(Task to complete) Please find every line below that includes "columnwidth" and report how many there are. Nothing else is needed.

(Materials provided)
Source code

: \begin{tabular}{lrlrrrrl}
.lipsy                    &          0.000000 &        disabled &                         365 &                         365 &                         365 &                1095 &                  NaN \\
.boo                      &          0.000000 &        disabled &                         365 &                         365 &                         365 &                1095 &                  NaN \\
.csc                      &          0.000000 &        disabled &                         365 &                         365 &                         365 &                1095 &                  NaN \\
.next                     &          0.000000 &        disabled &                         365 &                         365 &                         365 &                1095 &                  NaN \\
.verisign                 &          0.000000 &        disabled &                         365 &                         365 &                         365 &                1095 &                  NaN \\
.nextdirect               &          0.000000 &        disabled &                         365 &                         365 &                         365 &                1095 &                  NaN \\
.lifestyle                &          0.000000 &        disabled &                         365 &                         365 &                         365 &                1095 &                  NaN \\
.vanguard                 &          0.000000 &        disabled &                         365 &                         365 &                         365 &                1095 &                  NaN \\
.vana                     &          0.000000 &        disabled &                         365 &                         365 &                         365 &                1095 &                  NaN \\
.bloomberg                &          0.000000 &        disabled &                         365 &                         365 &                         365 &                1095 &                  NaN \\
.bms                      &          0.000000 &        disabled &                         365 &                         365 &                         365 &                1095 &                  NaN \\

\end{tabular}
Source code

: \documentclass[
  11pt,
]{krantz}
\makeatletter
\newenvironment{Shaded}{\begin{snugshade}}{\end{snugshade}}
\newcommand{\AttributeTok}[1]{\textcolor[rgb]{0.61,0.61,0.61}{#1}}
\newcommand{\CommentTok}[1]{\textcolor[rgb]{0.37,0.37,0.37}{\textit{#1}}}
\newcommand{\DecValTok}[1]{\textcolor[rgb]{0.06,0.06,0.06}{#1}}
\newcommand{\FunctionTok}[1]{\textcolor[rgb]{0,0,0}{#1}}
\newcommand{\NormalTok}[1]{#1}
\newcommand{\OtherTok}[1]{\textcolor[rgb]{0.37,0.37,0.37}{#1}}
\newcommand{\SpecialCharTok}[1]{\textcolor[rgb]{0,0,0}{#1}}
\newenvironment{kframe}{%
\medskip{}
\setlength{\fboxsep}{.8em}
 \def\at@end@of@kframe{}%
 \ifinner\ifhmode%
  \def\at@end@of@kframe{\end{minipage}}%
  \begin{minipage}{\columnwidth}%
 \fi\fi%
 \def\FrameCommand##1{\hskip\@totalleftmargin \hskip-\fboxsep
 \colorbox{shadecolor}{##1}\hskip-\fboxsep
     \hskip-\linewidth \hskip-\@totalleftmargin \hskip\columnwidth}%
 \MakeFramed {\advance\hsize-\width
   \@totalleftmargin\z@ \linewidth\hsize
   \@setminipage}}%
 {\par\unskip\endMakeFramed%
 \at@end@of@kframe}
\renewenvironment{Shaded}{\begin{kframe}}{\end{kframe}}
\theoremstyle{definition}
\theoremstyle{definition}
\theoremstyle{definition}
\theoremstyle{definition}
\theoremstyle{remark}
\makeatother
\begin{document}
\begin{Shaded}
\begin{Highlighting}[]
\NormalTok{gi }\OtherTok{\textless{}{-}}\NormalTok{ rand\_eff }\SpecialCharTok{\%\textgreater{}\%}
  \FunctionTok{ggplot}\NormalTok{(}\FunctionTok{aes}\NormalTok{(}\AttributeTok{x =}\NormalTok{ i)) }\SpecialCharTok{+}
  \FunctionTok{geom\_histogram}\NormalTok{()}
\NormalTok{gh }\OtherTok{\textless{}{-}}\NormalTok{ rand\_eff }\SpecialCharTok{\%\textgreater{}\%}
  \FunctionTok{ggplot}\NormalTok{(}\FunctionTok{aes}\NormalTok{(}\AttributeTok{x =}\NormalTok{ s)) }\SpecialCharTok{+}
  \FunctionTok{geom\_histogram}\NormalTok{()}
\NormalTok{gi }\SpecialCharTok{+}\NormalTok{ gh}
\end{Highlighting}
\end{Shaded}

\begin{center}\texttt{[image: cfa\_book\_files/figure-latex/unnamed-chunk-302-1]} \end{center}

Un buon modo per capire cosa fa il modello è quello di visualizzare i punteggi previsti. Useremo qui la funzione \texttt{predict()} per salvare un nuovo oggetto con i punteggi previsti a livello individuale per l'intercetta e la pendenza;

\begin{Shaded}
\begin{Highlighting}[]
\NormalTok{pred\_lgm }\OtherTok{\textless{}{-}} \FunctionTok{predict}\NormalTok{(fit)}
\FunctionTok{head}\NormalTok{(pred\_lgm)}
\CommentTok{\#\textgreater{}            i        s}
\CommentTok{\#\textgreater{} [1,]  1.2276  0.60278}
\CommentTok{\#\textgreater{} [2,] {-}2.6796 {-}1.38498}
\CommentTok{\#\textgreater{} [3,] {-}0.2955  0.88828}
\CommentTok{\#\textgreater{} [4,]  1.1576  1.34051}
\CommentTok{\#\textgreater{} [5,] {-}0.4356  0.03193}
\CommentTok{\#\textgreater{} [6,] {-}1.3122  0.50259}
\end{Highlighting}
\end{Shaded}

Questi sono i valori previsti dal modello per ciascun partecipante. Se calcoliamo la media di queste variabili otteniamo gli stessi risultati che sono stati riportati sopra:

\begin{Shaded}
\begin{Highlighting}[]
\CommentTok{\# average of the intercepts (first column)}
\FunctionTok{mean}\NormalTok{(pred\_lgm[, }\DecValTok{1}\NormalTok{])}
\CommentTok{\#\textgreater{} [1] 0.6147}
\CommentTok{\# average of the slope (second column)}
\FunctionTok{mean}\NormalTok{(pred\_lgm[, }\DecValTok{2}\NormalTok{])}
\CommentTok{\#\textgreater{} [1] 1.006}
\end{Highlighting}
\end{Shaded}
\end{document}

(Answer space) 2